TASK STATEMENT: The required output is the stretch from the line containing "- [x] 숫자 0인 경우 에러 발생" through the line containing "Day 1 - I have" in the records below, unaltered and with no pictures.
··· RECORDS FOR THIS TASK
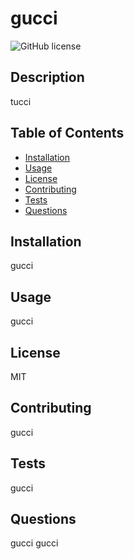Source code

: # gucci
![GitHub license](https://img.shields.io/badge/license-MIT-blue.svg)
## Description
 tucci
## Table of Contents 
* [Installation](#installation) 
* [Usage](#usage)
* [License](#license)
* [Contributing](#contributing)
* [Tests](#tests)
* [Questions](#questions)
## Installation
gucci
## Usage
gucci
## License
MIT
## Contributing
gucci
## Tests
gucci

## Questions
gucci
gucci
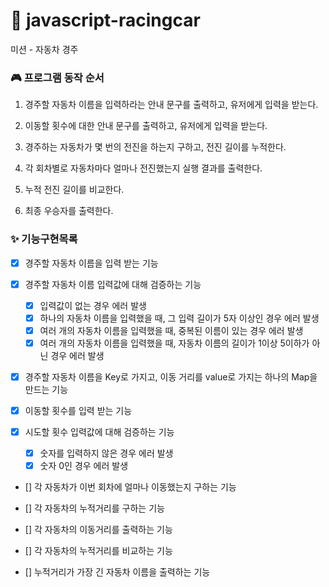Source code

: # 🚗 javascript-racingcar

미션 - 자동차 경주

### 🎮 프로그램 동작 순서

1. 경주할 자동차 이름을 입력하라는 안내 문구를 출력하고, 유저에게 입력을 받는다.

2. 이동할 횟수에 대한 안내 문구를 출력하고, 유저에게 입력을 받는다.

3. 경주하는 자동차가 몇 번의 전진을 하는지 구하고, 전진 길이를 누적한다.

4. 각 회차별로 자동차마다 얼마나 전진했는지 실행 결과를 출력한다.

5. 누적 전진 길이를 비교한다.

6. 최종 우승자를 출력한다.

### ✨ 기능구현목록

- [x] 경주할 자동차 이름을 입력 받는 기능

- [x] 경주할 자동차 이름 입력값에 대해 검증하는 기능

  - [x] 입력값이 없는 경우 에러 발생
  - [x] 하나의 자동차 이름을 입력했을 때, 그 입력 길이가 5자 이상인 경우 에러 발생
  - [x] 여러 개의 자동차 이름을 입력했을 때, 중복된 이름이 있는 경우 에러 발생
  - [x] 여러 개의 자동차 이름을 입력했을 때, 자동차 이름의 길이가 1이상 5이하가 아닌 경우 에러 발생

- [x] 경주할 자동차 이름을 Key로 가지고, 이동 거리를 value로 가지는 하나의 Map을 만드는 기능

- [x] 이동할 횟수를 입력 받는 기능

- [x] 시도할 횟수 입력값에 대해 검증하는 기능

  - [x] 숫자를 입력하지 않은 경우 에러 발생
  - [x] 숫자 0인 경우 에러 발생

- [] 각 자동차가 이번 회차에 얼마나 이동했는지 구하는 기능

- [] 각 자동차의 누적거리를 구하는 기능

- [] 각 자동차의 이동거리를 출력하는 기능

- [] 각 자동차의 누적거리를 비교하는 기능

- [] 누적거리가 가장 긴 자동차 이름을 출력하는 기능
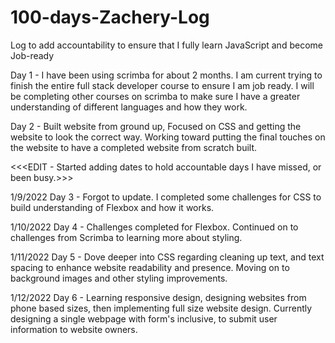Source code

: # 100-days-Zachery-Log
Log to add accountability to ensure that I fully learn JavaScript and become Job-ready


Day 1 - I have been using scrimba for about 2 months. I am current trying to finish the entire full stack developer course to ensure I am job ready. I will be completing other courses on scrimba to make sure I have a greater understanding of different languages and how they work.


Day 2 - Built website from ground up, Focused on CSS and getting the website to look the correct way. Working toward putting the final touches on the website to have a completed website from scratch built.

<<<EDIT - Started adding dates to hold accountable days I have missed, or been busy.>>>
  
1/9/2022 Day 3 - Forgot to update. I completed some challenges for CSS to build understanding of Flexbox and how it works. 

1/10/2022 Day 4 - Challenges completed for Flexbox. Continued on to challenges from Scrimba to learning more about styling. 

1/11/2022 Day 5 - Dove deeper into CSS regarding cleaning up text, and text spacing to enhance website readability and presence. Moving on to background images and other styling improvements.

1/12/2022 Day 6 - Learning responsive design, designing websites from phone based sizes, then implementing full size website design. Currently designing a single webpage with form's inclusive, to submit user information to website owners.
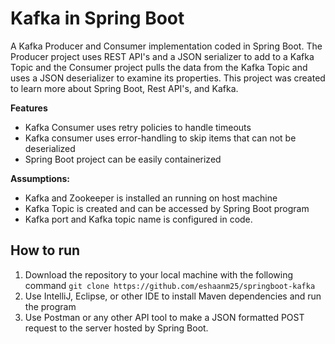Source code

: # Kafka in Spring Boot 
A Kafka Producer and Consumer implementation coded in Spring Boot. The Producer project uses REST API's and a JSON serializer to add to a Kafka Topic and the Consumer project pulls the data from the Kafka Topic and uses a JSON deserializer to examine its properties. This project was created to learn more about Spring Boot, Rest API's, and Kafka.


**Features**

 - Kafka Consumer uses retry policies to handle timeouts
 - Kafka consumer uses error-handling to skip items that can not be deserialized
 - Spring Boot project can be easily containerized 


**Assumptions:**

 - Kafka and Zookeeper is installed an running on host machine
 - Kafka Topic is created and can be accessed by Spring Boot program 
 - Kafka port and Kafka topic name is configured in code. 


## How to run 

1. Download the repository to your local machine with the following command
   `git clone https://github.com/eshaanm25/springboot-kafka`
4. Use IntelliJ, Eclipse, or other IDE to install Maven dependencies and run the program
5. Use Postman or any other API tool to make a JSON formatted POST request to the server hosted by Spring Boot. 

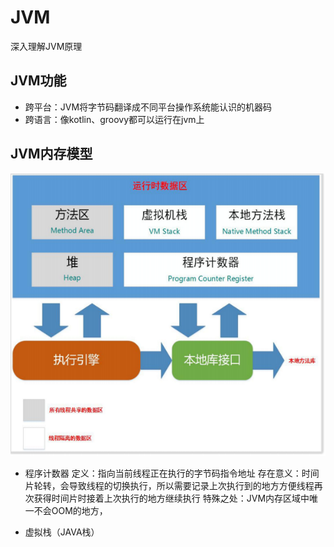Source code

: # JVM
深入理解JVM原理


## JVM功能
- 跨平台：JVM将字节码翻译成不同平台操作系统能认识的机器码
- 跨语言：像kotlin、groovy都可以运行在jvm上


## JVM内存模型
![](https://github.com/ZhongXiaoHong/JVM/blob/master/C109C00B-7026-4e45-94FB-443F97B68467.png)

- 程序计数器
   定义：指向当前线程正在执行的字节码指令地址
   存在意义：时间片轮转，会导致线程的切换执行，所以需要记录上次执行到的地方方便线程再次获得时间片时接着上次执行的地方继续执行
   特殊之处：JVM内存区域中唯一不会OOM的地方，
   
- 虚拟栈（JAVA栈）
    







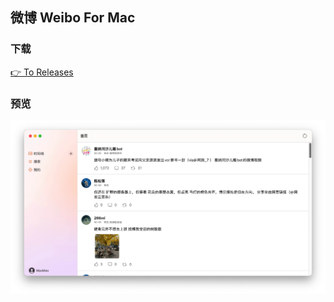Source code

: ## 微博 Weibo For Mac 

### 下载
[👉 To Releases](https://github.com/zhazhahan/weibo/releases/tag/V-1.0.1)

### 预览
![Image text](https://github.com/zhazhahan/weibo/raw/main/Weibo/home.jpg)

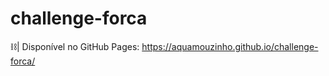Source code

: # challenge-forca
 
⛓️| Disponível no GitHub Pages: https://aquamouzinho.github.io/challenge-forca/
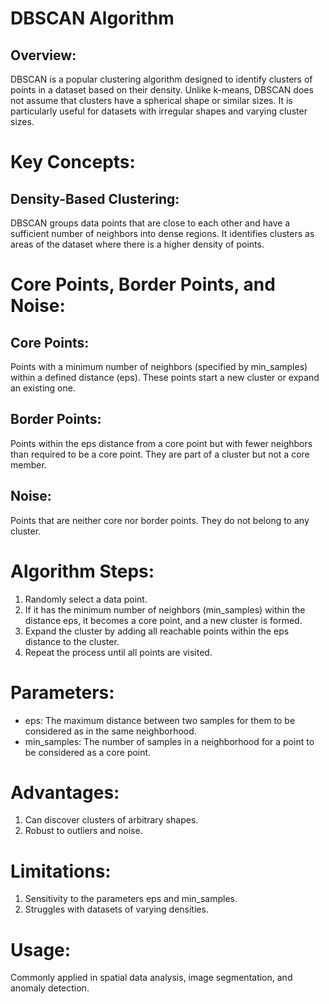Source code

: # DBSCAN Algorithm
## Overview:
DBSCAN is a popular clustering algorithm designed to identify clusters of points in a dataset based on their density. Unlike k-means, DBSCAN does not assume that clusters have a spherical shape or similar sizes. It is particularly useful for datasets with irregular shapes and varying cluster sizes.

# Key Concepts:

## Density-Based Clustering:
DBSCAN groups data points that are close to each other and have a sufficient number of neighbors into dense regions.
It identifies clusters as areas of the dataset where there is a higher density of points.

# Core Points, Border Points, and Noise:

## Core Points: 
Points with a minimum number of neighbors (specified by min_samples) within a defined distance (eps). These points start a new cluster or expand an existing one.
## Border Points: 
Points within the eps distance from a core point but with fewer neighbors than required to be a core point. They are part of a cluster but not a core member.
## Noise: 
Points that are neither core nor border points. They do not belong to any cluster.


# Algorithm Steps:
1. Randomly select a data point.
2. If it has the minimum number of neighbors (min_samples) within the distance eps, it becomes a core point, and a new cluster is formed.
3. Expand the cluster by adding all reachable points within the eps distance to the cluster.
4. Repeat the process until all points are visited.

# Parameters:
* eps: The maximum distance between two samples for them to be considered as in the same neighborhood.
* min_samples: The number of samples in a neighborhood for a point to be considered as a core point.

# Advantages:
1. Can discover clusters of arbitrary shapes.
2. Robust to outliers and noise.

# Limitations:
1. Sensitivity to the parameters eps and min_samples.
2. Struggles with datasets of varying densities.

# Usage:
Commonly applied in spatial data analysis, image segmentation, and anomaly detection.
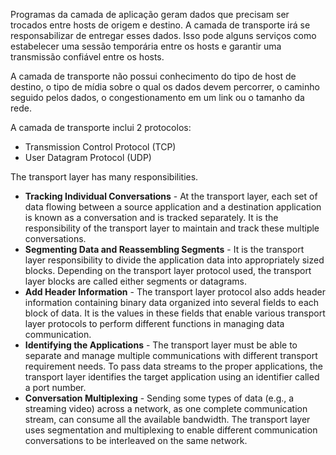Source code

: Programas da camada de aplicação geram dados que precisam ser trocados entre hosts de origem e destino. A camada de transporte irá se responsabilizar de entregar esses dados. Isso pode alguns serviços como estabelecer uma sessão temporária entre os hosts e garantir uma transmissão confiável entre os hosts.

A camada de transporte não possui conhecimento do tipo de host de destino, o tipo de mídia sobre o qual os dados devem percorrer, o caminho seguido pelos dados, o congestionamento em um link ou o tamanho da rede.

A camada de transporte inclui 2 protocolos:
- Transmission Control Protocol (TCP)
- User Datagram Protocol (UDP)

The transport layer has many responsibilities.
- **Tracking Individual Conversations** - At the transport layer, each set of data flowing between a source application and a destination application is known as a conversation and is tracked separately. It is the responsibility of the transport layer to maintain and track these multiple conversations.
- **Segmenting Data and Reassembling Segments** - It is the transport layer responsibility to divide the application data into appropriately sized blocks. Depending on the transport layer protocol used, the transport layer blocks are called either segments or datagrams.
- **Add Header Information** - The transport layer protocol also adds header information containing binary data organized into several fields to each block of data. It is the values in these fields that enable various transport layer protocols to perform different functions in managing data communication.
- **Identifying the Applications** - The transport layer must be able to separate and manage multiple communications with different transport requirement needs. To pass data streams to the proper applications, the transport layer identifies the target application using an identifier called a port number.
- **Conversation Multiplexing** - Sending some types of data (e.g., a streaming video) across a network, as one complete communication stream, can consume all the available bandwidth. The transport layer uses segmentation and multiplexing to enable different communication conversations to be interleaved on the same network.






















































































































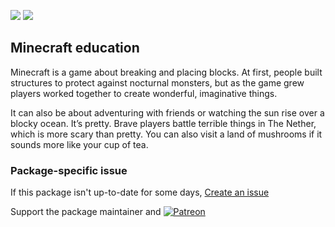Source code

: [![](https://img.shields.io/chocolatey/v/minecraft-education?color=green&label=minecraft-education)](https://chocolatey.org/packages/minecraft-education) [![](https://img.shields.io/chocolatey/dt/minecraft-education)](https://chocolatey.org/packages/minecraft-education)

## Minecraft education
Minecraft is a game about breaking and placing blocks. At first, people built structures to protect against nocturnal
monsters, but as the game grew players worked together to create wonderful, imaginative things.

It can also be about adventuring with friends or watching the sun rise over a blocky ocean. It’s pretty. Brave 
players battle terrible things in The Nether, which is more scary than pretty. You can also visit a land of mushrooms 
if it sounds more like your cup of tea.

### Package-specific issue
If this package isn't up-to-date for some days, [Create an issue](https://github.com/tunisiano187/Chocolatey-packages/issues/new/choose)

Support the package maintainer and [![Patreon](https://cdn.jsdelivr.net/gh/tunisiano187/Chocolatey-packages@d15c4e19c709e7148588d4523ffc6dd3cd3c7e5e/icons/patreon.png)](https://www.patreon.com/tunisiano)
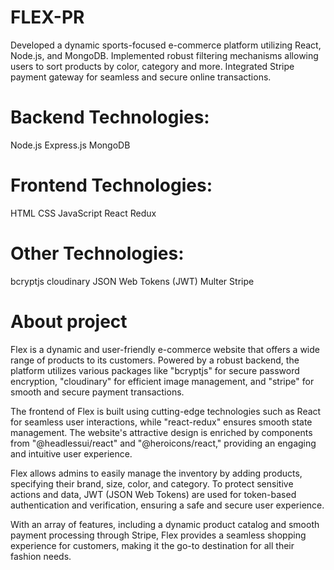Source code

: # FLEX-PR
Developed a dynamic sports-focused e-commerce platform utilizing React, Node.js, and MongoDB. Implemented robust filtering mechanisms allowing users to sort products by color, category and more. Integrated Stripe payment gateway for seamless and secure online transactions.
# Backend Technologies:
Node.js Express.js MongoDB

# Frontend Technologies:
HTML CSS JavaScript React Redux

# Other Technologies:
bcryptjs cloudinary JSON Web Tokens (JWT) Multer Stripe

# About project
Flex is a dynamic and user-friendly e-commerce website that offers a wide range of products to its customers. Powered by a robust backend, the platform utilizes various packages like "bcryptjs" for secure password encryption, "cloudinary" for efficient image management, and "stripe" for smooth and secure payment transactions.

The frontend of Flex is built using cutting-edge technologies such as React for seamless user interactions, while "react-redux" ensures smooth state management. The website's attractive design is enriched by components from "@headlessui/react" and "@heroicons/react," providing an engaging and intuitive user experience.

Flex allows admins to easily manage the inventory by adding products, specifying their brand, size, color, and category. To protect sensitive actions and data, JWT (JSON Web Tokens) are used for token-based authentication and verification, ensuring a safe and secure user experience.

With an array of features, including a dynamic product catalog and smooth payment processing through Stripe, Flex provides a seamless shopping experience for customers, making it the go-to destination for all their fashion needs.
······
TASK RESULT:
  - [x] 숫자 0인 경우 에러 발생

- [] 각 자동차가 이번 회차에 얼마나 이동했는지 구하는 기능

- [] 각 자동차의 누적거리를 구하는 기능

- [] 각 자동차의 이동거리를 출력하는 기능

- [] 각 자동차의 누적거리를 비교하는 기능

- [] 누적거리가 가장 긴 자동차 이름을 출력하는 기능
Source code

: # 100-days-Zachery-Log
Log to add accountability to ensure that I fully learn JavaScript and become Job-ready


Day 1 - I have been using scrimba for about 2 months. I am current trying to finish the entire full stack developer course to ensure I am job ready. I will be completing other courses on scrimba to make sure I have a greater understanding of different languages and how they work.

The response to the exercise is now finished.